The Epic Ten isn’t shy about starting off with a fairly full-bodied and full-flavored cigar; it’s not a pepper bomb but there is some red pepper and related spiciness as well as the chocolate note. It’s a combination that I haven’t generally liked away from cigars—such as chocolate bars with peppers, dark beers with peppers, etc.—but the balance here has me intrigued. While flavor is full, there are times when it is much fuller than the body, which seems to amplify the effects of the pepper. There’s a bit of slightly damp earthiness making its way into the profile as well, effecting the texture of the smoke as much as slightly framing the rest of the flavors. My first retrohale shows a much brighter expression of the profile than what the palate experienced, showcasing much more of the red chili pepper aspect and in turn lighting up the olfactory nerves. It doesn’t have the earth or chocolate that the palate has and as such is a lighter full body experience.
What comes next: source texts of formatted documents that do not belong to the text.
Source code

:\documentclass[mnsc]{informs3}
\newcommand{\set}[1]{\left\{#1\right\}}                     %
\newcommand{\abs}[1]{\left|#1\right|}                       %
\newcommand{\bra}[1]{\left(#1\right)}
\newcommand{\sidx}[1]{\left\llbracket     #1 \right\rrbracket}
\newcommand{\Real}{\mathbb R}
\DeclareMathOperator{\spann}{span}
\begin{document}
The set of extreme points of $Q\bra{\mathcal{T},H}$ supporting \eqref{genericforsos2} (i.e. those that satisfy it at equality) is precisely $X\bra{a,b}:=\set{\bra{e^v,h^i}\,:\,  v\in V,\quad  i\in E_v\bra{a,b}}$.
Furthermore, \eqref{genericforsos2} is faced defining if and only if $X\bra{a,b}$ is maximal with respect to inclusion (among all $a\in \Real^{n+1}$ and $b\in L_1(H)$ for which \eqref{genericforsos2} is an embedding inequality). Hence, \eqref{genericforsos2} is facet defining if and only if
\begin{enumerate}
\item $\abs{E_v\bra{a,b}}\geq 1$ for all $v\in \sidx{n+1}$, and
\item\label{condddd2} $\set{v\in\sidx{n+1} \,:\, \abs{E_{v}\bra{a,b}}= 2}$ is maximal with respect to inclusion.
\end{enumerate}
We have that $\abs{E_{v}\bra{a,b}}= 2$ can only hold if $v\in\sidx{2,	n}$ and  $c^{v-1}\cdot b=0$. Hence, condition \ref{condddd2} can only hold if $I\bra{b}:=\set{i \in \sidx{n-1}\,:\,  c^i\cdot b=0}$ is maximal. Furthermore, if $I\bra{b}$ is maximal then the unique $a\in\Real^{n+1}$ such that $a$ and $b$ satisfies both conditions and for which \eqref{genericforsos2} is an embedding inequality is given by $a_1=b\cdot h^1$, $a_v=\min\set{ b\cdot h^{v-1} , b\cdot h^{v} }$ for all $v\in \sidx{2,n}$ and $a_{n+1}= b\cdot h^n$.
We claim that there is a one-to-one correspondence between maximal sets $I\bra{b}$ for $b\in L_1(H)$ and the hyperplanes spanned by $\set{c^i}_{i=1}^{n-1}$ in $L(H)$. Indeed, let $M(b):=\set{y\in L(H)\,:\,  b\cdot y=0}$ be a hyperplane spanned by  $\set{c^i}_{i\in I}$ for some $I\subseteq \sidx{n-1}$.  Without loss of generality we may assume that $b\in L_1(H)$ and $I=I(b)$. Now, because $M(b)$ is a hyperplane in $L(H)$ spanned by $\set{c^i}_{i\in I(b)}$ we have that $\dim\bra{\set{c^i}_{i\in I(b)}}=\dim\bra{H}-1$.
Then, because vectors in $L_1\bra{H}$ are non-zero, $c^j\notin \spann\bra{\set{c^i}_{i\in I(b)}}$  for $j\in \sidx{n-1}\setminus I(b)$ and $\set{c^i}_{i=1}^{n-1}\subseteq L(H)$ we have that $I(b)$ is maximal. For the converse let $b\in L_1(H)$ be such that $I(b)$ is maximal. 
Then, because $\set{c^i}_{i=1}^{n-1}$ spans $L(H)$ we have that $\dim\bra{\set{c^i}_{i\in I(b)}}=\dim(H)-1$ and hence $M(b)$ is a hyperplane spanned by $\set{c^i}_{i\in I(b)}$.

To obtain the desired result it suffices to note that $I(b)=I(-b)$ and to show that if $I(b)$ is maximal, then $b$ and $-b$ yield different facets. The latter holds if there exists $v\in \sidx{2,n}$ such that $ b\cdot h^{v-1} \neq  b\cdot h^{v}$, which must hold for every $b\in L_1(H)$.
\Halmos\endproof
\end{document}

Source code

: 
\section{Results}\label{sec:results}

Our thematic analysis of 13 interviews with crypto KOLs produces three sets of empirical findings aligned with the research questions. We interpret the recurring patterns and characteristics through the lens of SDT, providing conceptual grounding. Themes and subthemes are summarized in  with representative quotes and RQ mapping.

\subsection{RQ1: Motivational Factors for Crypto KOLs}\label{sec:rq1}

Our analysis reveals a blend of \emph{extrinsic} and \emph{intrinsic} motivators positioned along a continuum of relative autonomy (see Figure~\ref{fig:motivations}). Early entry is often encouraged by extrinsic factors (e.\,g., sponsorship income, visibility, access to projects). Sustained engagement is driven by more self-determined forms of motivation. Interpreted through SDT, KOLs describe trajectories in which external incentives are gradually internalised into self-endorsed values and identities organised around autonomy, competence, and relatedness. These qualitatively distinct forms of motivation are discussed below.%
A bit of orange citrus sweetness begins to appear faintly in the background, subtle enough that it is easily missed, but when found it makes for a wonderful addition to the flavor’s complexity. After the first clump of ash drops right after the photo was taken, the smoke gets a bit lighter and brighter on the palate, as the spicy aspects of Cameroon tobacco get put front and center. The earth and chocolate fade a bit, but there is still more than just what I would consider typical Cameroon flavors being offered, including some very enjoyable creaminess that emerges ahead of the second third commencing. The first third is full flavor, medium-full in body and medium in strength. The draw is smooth, burn line is even, and smoke production is very good.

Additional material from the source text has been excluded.